ARTICLE IX: DISSOLUTION AND WINDING UP
9.1
The Company shall be dissolved on the first to occur of the following events:
(a) The expiration of the term of existence of the Company if any.
(b) The determination by the Manager to dissolve the Company.
(c) The sale or other disposition of substantially all of the Company assets.
(d) Entry of a decree of judicial dissolution pursuant to California Corporations Code section 17707.03.
9.2
On the dissolution of the Company, the Company shall engage in no further business other than that necessary to wind up the business and affairs of the Company.  The Members who have not wrongfully dissolved the Company shall wind up the affairs of the Company.  The Persons winding up the affairs of the Company shall give written Notice of the commencement of winding up by mail to all known creditors and claimants against the Company whose addresses appear in the records of the Company.  After paying or adequately providing for the payment of all known debts of the Company including without limitation the First Indebtedness, and any other Additional Loan (except debts owing to Members and Contribution Loans) the remaining assets of the Company shall be distributed or applied in the following order of priority:
(a) To pay the expenses of liquidation.
(b) To repay the Contribution Loans and any other outstanding loans from Members.  If there are insufficient funds to pay such loans in full, each Member shall be repaid in the ratio that the Member’s respective loan, together with interest accrued and unpaid thereon, bears to the total of all such loans from Members, including all interest accrued and unpaid on those loans.  Such repayment shall first be credited to accrued and unpaid interest due and the remainder shall be credited to principal.

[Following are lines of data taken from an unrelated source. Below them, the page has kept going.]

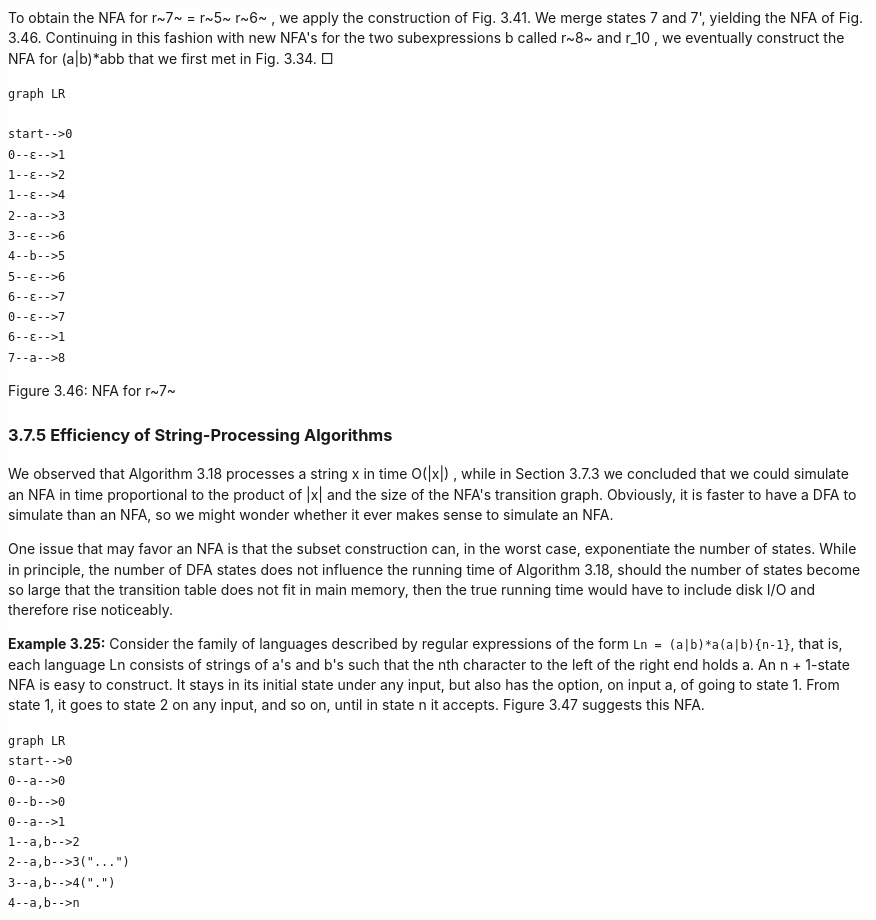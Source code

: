 To obtain the NFA for r~7~ = r~5~ r~6~ , we apply the construction of Fig. 3.41. We merge states 7 and 7', yielding the NFA of Fig. 3.46. Continuing in this fashion with new NFA's for the two subexpressions b called r~8~ and r_10 , we eventually construct the NFA for (a|b)*abb that we first met in Fig. 3.34. □

```mermaid
graph LR

start-->0
0--ε-->1
1--ε-->2
1--ε-->4
2--a-->3
3--ε-->6
4--b-->5
5--ε-->6
6--ε-->7
0--ε-->7
6--ε-->1
7--a-->8
```

Figure 3.46: NFA for r~7~

### 3.7.5 Efficiency of String-Processing Algorithms

We observed that Algorithm 3.18 processes a string x in time O(|x|) , while in Section 3.7.3 we concluded that we could simulate an NFA in time proportional to the product of |x| and the size of the NFA's transition graph. Obviously, it is faster to have a DFA to simulate than an NFA, so we might wonder whether it ever makes sense to simulate an NFA.

One issue that may favor an NFA is that the subset construction can, in the worst case, exponentiate the number of states. While in principle, the number of DFA states does not influence the running time of Algorithm 3.18, should the number of states become so large that the transition table does not fit in main memory, then the true running time would have to include disk I/O and therefore rise noticeably. 

**Example 3.25:** Consider the family of languages described by regular expressions of the form `Ln = (a|b)*a(a|b){n-1}`, that is, each language Ln consists of strings of a's and b's such that the nth character to the left of the right end holds a. An n + 1-state NFA is easy to construct. It stays in its initial state under any input, but also has the option, on input a, of going to state 1. From state 1, it goes to state 2 on any input, and so on, until in state n it accepts. Figure 3.47 suggests this NFA. 

```mermaid
graph LR
start-->0
0--a-->0
0--b-->0
0--a-->1
1--a,b-->2
2--a,b-->3("...")
3--a,b-->4(".")
4--a,b-->n
```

(c) Among the Members in accordance with the provisions of Article IV.
9.3
Each Member shall look solely to the assets of the Company for the return of the Member’s investment (whether that investment consists of loans to the Company or one or more Capital Contributions or a combination of the two), and if the Company property remaining after the payment or discharge of the debts and liabilities of the Company is insufficient to return the investment of any Member, such Member shall have no recourse against the Manager or any other Members for indemnification, contribution, or reimbursement.
ARTICLE X: DISPUTE RESOLUTION
10.1
Dispute Resolution; Court Jurisdiction; Arbitration; Equitable Remedies. Disputes which arise between the Parties or relating to this Agreement shall be resolved as follows:
10.1.1 Arbitration.  Except as provided in Section 10.1.2, any claim, dispute or controversy of whatever nature arising out of or relating to this Agreement, including, without limitation, any action or claim based on tort, contract or statute (including any claims of breach) or concerning the interpretation, effect, termination, validity, performance or breach of this Agreement (each, a “Claim”) shall be resolved by final and binding arbitration before a single arbitrator (the “Arbitrator”) selected from and administered by JAMS, San Francisco, California (the “Administrator”), in accordance with its then existing arbitration rules or procedures regarding commercial or business disputes. The arbitration shall be held in San Francisco, California.
(a) The Arbitrator shall, within 15 calendar days after the conclusion of the arbitration hearing, issue a written award and statement of decision describing the essential findings and conclusions on which the award is based, including the calculation of any damages awarded. The Arbitrator shall be authorized to award compensatory damages, but shall NOT be authorized (i) to award non-economic damages, such as for emotional distress, pain and suffering or loss of consortium, (ii) to award punitive damages or (iii) to reform, modify or materially change this Agreement or any other agreements contemplated hereunder; provided, however, that the damage limitations described in parts (i) and (ii) of this sentence shall not apply if such damages are statutorily imposed. The Arbitrator also shall be authorized to grant any temporary, preliminary or permanent equitable remedy or relief they deem just and equitable and within the scope of this Agreement, including, without limitation, an injunction or order for specific performance.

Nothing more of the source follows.